> [YOUR OBJECTIVE] Each line in the records that mentions the word "ldots" needs to be listed.

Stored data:
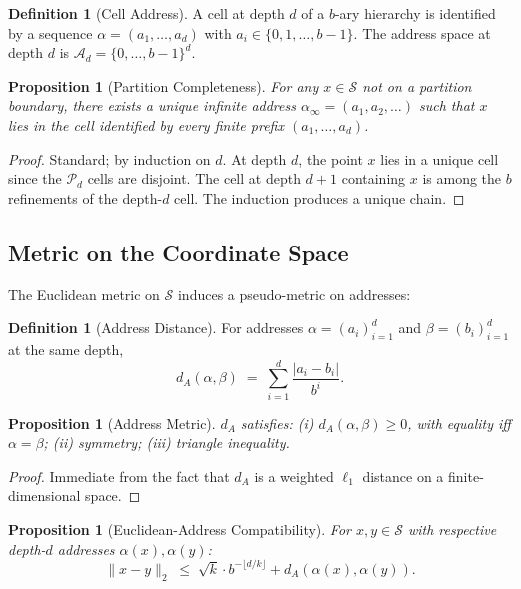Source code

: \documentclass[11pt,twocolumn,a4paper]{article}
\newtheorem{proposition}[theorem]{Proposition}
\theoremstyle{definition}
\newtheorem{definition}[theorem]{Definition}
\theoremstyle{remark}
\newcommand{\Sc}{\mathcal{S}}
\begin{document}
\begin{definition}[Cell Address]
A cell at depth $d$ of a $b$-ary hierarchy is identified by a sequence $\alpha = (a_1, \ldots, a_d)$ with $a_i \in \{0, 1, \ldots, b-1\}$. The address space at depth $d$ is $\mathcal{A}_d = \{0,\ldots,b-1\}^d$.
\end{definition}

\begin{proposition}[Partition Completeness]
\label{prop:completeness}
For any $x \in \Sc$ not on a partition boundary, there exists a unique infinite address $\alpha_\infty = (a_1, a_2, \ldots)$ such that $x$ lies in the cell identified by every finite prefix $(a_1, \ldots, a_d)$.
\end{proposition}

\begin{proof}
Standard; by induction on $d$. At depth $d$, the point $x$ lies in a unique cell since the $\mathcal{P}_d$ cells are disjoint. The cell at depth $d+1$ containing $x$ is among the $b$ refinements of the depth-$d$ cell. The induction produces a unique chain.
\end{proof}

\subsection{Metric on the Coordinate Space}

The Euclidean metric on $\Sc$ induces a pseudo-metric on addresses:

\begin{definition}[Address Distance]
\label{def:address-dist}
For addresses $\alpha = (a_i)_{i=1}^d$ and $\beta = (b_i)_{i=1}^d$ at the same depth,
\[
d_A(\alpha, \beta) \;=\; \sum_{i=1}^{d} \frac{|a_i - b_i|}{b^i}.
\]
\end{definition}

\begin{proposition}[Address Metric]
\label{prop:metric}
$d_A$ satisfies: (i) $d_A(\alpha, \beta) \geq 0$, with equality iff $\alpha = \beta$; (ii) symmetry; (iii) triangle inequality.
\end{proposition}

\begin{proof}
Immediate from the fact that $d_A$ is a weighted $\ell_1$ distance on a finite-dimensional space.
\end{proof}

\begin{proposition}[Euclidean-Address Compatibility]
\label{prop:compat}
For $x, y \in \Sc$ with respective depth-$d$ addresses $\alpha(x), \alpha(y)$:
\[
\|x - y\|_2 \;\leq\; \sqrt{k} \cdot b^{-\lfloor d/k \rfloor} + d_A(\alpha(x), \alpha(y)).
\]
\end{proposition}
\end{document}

* * *

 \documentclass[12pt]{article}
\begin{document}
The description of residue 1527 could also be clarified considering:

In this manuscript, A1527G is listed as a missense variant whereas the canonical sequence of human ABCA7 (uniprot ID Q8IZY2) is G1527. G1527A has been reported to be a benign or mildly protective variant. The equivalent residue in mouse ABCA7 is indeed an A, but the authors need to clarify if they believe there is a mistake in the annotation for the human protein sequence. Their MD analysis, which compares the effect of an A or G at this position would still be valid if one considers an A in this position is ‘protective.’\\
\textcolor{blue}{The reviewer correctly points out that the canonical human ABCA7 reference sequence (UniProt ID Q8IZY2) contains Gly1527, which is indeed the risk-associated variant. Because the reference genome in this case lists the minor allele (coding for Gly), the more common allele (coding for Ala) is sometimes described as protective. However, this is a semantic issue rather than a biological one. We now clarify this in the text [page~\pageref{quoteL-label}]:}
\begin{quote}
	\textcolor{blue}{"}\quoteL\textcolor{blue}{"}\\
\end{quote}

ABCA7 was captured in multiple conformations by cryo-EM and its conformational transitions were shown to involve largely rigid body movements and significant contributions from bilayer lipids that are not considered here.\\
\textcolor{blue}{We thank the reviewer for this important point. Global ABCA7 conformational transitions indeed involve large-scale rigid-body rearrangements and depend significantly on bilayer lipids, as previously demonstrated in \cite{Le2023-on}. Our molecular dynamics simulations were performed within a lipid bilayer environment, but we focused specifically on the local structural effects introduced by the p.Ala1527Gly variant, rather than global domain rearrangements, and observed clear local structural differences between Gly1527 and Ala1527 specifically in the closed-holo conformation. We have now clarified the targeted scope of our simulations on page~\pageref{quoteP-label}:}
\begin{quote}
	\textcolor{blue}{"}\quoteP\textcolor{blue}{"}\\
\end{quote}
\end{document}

> [YOUR RESPONSE]
A cell at depth $d$ of a $b$-ary hierarchy is identified by a sequence $\alpha = (a_1, \ldots, a_d)$ with $a_i \in \{0, 1, \ldots, b-1\}$. The address space at depth $d$ is $\mathcal{A}_d = \{0,\ldots,b-1\}^d$.
For any $x \in \Sc$ not on a partition boundary, there exists a unique infinite address $\alpha_\infty = (a_1, a_2, \ldots)$ such that $x$ lies in the cell identified by every finite prefix $(a_1, \ldots, a_d)$.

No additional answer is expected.